One of the defendants held out, determined to go to court and prove his innocence. Albu speculates that someone, perhaps a shipping industry insider, may have hacked freight insurance databases that clued the burglary teams in to the presence of lucrative targets.

Still, the question remains: Why books? Booksellers can be a pessimistic lot, often expressing a view that the last word on their business may soon be written. “As a rare book dealer myself,” laments Rebecca Romney, whom TV viewers know from the History channel program Pawn Stars, “I’m aware of the unfortunate truth that rare books, while of immense cultural value, are much more difficult to sell than laptops.” Ed Maggs, the London bookseller, agrees. “This,” he tells me, “was the smartest and the dumbest robbery ever. Smart because of all the Mission: Impossible business with ropes, and dumb because there are few objects of value that are less fungible than rare books.”

Cops seem to have a rosier outlook on prospects for the illicit rare book trade. “There is,” says Ward, “always a market for items of curiosity.” (Indeed, in recent months there has been a rash of thefts from London rare book dealers.) Durham speculates that the Heathrow-area heist might have been “ordered by the top of this organized crime group,” because he or someone he knew wanted the rare treasures. Or the books might have been intended to serve as collateral or as a sort of criminal insurance policy. Some syndicates, Durham says, “want to have possession of culturally important valuables to offer up to assist in getting a lesser sentence” should they get caught for other crimes.

And what about the stolen books? Just as happens in the best books, our story has a happy ending.

Once the roles of the Ungureanu brothers came to light, Albu and Manea suspected, and Scotland Yard confirmed, that they were the ones who might have stashed the lot. On September 16, 2020, with the defendants’ sentencing just days away, Manea led his team on a search of a large new house the brothers had constructed next to their parents’ home in the northeastern Romanian countryside. The other officers watched while a jackhammer broke apart a six-inch slab laid over the garage floor. Manea shoveled away the debris and lifted a board. “It was very tense,” he recalls. “I was really worried about damaging the books. We had worked so long and hard to arrive at that moment.”
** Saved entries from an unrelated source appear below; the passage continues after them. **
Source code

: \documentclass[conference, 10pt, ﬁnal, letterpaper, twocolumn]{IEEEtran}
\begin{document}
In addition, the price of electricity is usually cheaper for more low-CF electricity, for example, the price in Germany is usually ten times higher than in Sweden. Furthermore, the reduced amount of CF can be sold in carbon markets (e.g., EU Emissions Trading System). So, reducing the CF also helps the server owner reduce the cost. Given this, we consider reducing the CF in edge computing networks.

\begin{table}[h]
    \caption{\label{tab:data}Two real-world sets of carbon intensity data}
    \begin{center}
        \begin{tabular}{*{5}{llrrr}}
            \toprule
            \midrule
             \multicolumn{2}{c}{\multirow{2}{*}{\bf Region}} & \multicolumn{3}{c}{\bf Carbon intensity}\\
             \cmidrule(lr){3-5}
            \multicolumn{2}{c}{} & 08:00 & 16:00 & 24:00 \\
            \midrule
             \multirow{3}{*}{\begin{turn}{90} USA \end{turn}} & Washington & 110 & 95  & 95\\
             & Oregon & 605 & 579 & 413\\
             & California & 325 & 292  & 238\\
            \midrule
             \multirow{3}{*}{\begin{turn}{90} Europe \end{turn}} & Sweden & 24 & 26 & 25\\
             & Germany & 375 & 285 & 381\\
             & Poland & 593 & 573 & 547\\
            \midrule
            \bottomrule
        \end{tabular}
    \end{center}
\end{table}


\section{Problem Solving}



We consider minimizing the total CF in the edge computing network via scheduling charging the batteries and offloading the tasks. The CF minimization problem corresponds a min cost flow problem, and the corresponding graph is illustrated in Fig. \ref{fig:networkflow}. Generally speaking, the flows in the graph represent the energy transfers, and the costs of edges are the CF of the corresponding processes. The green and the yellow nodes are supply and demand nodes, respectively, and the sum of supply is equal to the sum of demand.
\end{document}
And there they were. He climbed into a bunker dug about six feet underground to lift out the books. Most were packed into recycling bins; others had been left in the bags. The following day the booksellers flew to Bucharest to recover their belongings, which were moved to the National Library. Most of the books remained in sterling condition. Some had suffered moisture damage or had broken spines or stains, though nearly all were reparable. Only four books were still missing, one worth $34,000, though none was among the most valuable.

Bisello Bado, arriving from Padua, walked into the National Library where each of his books was laid out on shelves in a climate-controlled room. “I had given up hope,” he says. “When I saw them, I felt like the youngest book dealer in the world. They were fantastic books.”

That evening, the book dealers, the entire Romanian investigative squad, and the English team members on hand celebrated over dinner at a Bucharest restaurant. “Tonight,” an elated Bisello Bado told the gathering, “we drink like lions!”

Seeing the dealers’ joy at regaining their treasured books “was our reward,” says Manea. Even through her mask, I can see Albu smile when she recalls, “I never stopped believing we would bring them back their books. Never.”